(Collection entries)

-*-

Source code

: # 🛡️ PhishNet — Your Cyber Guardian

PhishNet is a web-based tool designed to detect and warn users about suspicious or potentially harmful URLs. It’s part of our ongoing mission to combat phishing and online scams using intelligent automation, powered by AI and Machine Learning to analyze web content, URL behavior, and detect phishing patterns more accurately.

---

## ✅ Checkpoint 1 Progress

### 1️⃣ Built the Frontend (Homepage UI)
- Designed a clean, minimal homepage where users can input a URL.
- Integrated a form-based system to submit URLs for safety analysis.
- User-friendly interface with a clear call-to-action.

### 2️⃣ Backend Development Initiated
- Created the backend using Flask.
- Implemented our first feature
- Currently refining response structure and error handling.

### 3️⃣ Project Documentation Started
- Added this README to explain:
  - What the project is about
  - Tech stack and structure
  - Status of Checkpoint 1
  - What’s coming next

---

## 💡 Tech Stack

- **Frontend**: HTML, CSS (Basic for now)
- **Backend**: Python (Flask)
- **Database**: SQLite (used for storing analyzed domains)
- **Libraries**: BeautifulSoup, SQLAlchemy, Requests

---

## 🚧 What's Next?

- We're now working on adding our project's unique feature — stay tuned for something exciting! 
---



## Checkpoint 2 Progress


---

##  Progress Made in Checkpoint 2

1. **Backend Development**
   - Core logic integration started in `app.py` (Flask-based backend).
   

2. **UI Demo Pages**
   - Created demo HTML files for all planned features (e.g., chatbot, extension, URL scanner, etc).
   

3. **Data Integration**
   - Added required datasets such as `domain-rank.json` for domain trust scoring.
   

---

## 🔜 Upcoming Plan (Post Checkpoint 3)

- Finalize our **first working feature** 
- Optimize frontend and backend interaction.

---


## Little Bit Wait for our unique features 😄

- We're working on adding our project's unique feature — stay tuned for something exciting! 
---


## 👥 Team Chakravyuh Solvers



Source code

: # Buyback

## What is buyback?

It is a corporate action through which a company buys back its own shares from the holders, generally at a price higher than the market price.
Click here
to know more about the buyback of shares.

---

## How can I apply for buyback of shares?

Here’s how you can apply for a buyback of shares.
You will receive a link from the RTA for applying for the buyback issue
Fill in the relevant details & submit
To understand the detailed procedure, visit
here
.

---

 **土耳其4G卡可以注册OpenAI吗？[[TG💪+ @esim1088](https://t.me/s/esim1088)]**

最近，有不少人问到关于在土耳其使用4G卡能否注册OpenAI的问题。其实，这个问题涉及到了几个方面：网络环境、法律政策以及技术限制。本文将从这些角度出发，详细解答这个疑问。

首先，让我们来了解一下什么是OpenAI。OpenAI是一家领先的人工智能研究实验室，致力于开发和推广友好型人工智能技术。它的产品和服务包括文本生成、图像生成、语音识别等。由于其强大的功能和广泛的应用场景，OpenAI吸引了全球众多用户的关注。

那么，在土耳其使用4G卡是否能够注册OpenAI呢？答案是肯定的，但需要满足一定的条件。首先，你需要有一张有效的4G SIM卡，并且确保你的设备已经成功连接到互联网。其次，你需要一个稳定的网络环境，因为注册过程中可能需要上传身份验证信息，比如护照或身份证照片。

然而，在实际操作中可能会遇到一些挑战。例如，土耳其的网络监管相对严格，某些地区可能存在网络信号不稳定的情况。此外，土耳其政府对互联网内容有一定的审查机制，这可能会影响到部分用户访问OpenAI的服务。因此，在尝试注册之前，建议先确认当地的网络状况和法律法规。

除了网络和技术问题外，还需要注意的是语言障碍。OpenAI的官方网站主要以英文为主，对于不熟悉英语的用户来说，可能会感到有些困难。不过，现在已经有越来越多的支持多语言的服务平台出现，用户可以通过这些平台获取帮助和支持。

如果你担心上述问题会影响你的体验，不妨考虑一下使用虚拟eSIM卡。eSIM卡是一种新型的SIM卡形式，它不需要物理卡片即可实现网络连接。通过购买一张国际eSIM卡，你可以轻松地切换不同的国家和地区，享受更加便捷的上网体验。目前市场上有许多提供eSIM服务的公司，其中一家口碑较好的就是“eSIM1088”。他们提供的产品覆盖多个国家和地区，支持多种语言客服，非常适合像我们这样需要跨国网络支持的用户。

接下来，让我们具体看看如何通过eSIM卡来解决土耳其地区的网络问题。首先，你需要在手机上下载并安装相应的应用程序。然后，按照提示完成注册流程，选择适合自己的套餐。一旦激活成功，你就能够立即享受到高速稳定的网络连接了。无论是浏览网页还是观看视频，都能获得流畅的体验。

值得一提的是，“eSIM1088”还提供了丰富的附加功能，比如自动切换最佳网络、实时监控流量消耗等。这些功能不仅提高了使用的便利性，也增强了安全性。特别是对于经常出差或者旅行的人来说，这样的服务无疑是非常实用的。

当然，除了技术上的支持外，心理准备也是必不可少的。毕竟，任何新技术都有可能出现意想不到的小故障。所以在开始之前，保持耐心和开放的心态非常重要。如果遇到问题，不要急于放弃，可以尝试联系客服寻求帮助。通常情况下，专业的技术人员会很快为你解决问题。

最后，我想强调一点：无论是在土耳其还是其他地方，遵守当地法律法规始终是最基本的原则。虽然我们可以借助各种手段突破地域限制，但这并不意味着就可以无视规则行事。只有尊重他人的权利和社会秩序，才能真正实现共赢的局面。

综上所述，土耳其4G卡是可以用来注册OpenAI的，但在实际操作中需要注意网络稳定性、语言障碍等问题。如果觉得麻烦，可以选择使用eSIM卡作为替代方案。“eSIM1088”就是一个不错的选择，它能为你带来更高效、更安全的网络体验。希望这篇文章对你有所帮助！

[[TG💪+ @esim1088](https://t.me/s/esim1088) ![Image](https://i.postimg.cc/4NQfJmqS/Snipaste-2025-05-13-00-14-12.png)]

-*-

**Task instructions**:
The entries above hold a line with "- **Frontend**: HTML, CSS (Basic for now)" and a later line with "## How can I apply for buyback of shares?". Write out exactly those lines and all lines between, nothing more.

**Answer to the exercise**:
- **Frontend**: HTML, CSS (Basic for now)
- **Backend**: Python (Flask)
- **Database**: SQLite (used for storing analyzed domains)
- **Libraries**: BeautifulSoup, SQLAlchemy, Requests

---

## 🚧 What's Next?

- We're now working on adding our project's unique feature — stay tuned for something exciting! 
---



## Checkpoint 2 Progress


---

##  Progress Made in Checkpoint 2

1. **Backend Development**
   - Core logic integration started in `app.py` (Flask-based backend).
   

2. **UI Demo Pages**
   - Created demo HTML files for all planned features (e.g., chatbot, extension, URL scanner, etc).
   

3. **Data Integration**
   - Added required datasets such as `domain-rank.json` for domain trust scoring.
   

---

## 🔜 Upcoming Plan (Post Checkpoint 3)

- Finalize our **first working feature** 
- Optimize frontend and backend interaction.

---


## Little Bit Wait for our unique features 😄

- We're working on adding our project's unique feature — stay tuned for something exciting! 
---


## 👥 Team Chakravyuh Solvers



Source code

: # Buyback

## What is buyback?

It is a corporate action through which a company buys back its own shares from the holders, generally at a price higher than the market price.
Click here
to know more about the buyback of shares.

---

## How can I apply for buyback of shares?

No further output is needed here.